EXERCISE> Lines that include "overview" make up the answer; copy all of them from the data below.

Entries taken from a collection>
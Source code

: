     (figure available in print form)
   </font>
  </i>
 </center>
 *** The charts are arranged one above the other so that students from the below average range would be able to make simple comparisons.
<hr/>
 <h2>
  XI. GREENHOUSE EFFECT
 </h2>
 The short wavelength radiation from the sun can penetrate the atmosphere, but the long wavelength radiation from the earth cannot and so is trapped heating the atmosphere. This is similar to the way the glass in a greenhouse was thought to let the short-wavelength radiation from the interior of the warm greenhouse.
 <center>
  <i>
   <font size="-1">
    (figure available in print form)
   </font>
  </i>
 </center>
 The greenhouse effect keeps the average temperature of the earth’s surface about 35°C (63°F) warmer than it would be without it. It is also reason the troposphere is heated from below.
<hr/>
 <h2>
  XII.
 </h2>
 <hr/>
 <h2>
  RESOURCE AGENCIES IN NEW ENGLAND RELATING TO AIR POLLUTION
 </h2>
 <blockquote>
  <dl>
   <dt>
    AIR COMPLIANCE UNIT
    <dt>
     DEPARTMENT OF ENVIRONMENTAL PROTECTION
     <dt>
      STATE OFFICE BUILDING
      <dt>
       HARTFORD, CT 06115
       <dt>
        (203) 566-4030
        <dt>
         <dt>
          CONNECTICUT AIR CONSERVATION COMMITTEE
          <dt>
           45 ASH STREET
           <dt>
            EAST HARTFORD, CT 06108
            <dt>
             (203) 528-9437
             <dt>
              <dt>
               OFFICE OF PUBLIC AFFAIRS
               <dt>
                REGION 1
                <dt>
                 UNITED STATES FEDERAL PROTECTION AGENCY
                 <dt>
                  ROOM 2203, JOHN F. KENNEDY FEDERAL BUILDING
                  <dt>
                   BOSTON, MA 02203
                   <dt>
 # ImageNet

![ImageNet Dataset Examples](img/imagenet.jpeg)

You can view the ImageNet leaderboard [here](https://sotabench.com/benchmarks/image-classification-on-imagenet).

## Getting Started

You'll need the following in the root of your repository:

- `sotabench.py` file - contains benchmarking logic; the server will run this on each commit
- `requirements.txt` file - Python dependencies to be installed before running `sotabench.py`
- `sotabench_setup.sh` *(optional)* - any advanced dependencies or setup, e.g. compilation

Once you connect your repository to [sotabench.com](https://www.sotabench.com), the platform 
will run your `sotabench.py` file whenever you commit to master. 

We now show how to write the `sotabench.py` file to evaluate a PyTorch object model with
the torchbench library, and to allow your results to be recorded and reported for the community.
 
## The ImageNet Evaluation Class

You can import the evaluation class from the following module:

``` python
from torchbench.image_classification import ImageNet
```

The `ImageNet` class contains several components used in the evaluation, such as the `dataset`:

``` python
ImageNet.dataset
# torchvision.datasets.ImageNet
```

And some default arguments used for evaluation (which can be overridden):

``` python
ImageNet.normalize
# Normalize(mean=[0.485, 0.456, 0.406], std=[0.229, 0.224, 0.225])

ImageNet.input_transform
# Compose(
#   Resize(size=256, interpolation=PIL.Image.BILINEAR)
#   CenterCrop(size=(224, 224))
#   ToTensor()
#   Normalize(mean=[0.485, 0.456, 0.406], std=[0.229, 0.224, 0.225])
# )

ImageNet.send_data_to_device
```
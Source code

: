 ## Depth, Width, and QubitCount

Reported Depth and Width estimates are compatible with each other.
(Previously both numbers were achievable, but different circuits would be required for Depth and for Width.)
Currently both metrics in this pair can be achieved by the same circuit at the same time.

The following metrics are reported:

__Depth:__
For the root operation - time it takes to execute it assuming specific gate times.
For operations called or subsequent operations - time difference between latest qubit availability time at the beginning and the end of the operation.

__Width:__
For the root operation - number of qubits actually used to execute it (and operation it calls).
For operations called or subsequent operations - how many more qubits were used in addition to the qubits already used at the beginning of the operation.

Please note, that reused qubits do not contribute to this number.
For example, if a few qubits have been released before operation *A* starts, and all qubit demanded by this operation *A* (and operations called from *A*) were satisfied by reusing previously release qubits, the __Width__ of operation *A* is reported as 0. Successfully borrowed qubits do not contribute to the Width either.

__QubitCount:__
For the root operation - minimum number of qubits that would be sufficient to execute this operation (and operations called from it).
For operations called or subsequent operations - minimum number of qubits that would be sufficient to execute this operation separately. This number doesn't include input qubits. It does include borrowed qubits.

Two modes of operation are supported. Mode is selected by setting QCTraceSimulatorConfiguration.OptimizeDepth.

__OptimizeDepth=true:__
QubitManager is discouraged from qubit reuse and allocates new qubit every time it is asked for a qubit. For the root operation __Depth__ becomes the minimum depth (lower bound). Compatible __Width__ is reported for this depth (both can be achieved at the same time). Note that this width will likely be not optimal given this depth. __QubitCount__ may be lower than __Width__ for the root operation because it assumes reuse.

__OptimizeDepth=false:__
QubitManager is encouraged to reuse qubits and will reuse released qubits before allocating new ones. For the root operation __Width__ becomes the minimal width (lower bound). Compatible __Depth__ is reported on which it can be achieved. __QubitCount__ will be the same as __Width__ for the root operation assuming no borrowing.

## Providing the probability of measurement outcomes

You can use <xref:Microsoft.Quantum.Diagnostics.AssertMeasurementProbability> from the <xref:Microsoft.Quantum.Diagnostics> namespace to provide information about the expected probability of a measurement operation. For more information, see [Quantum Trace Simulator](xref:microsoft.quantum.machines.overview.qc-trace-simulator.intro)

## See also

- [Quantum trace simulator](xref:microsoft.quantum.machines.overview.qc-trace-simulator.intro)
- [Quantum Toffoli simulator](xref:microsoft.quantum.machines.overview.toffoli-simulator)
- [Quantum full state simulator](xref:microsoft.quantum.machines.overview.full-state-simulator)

ANSWER SPACE>
You can use <xref:Microsoft.Quantum.Diagnostics.AssertMeasurementProbability> from the <xref:Microsoft.Quantum.Diagnostics> namespace to provide information about the expected probability of a measurement operation. For more information, see [Quantum Trace Simulator](xref:microsoft.quantum.machines.overview.qc-trace-simulator.intro)
- [Quantum trace simulator](xref:microsoft.quantum.machines.overview.qc-trace-simulator.intro)
- [Quantum Toffoli simulator](xref:microsoft.quantum.machines.overview.toffoli-simulator)
- [Quantum full state simulator](xref:microsoft.quantum.machines.overview.full-state-simulator)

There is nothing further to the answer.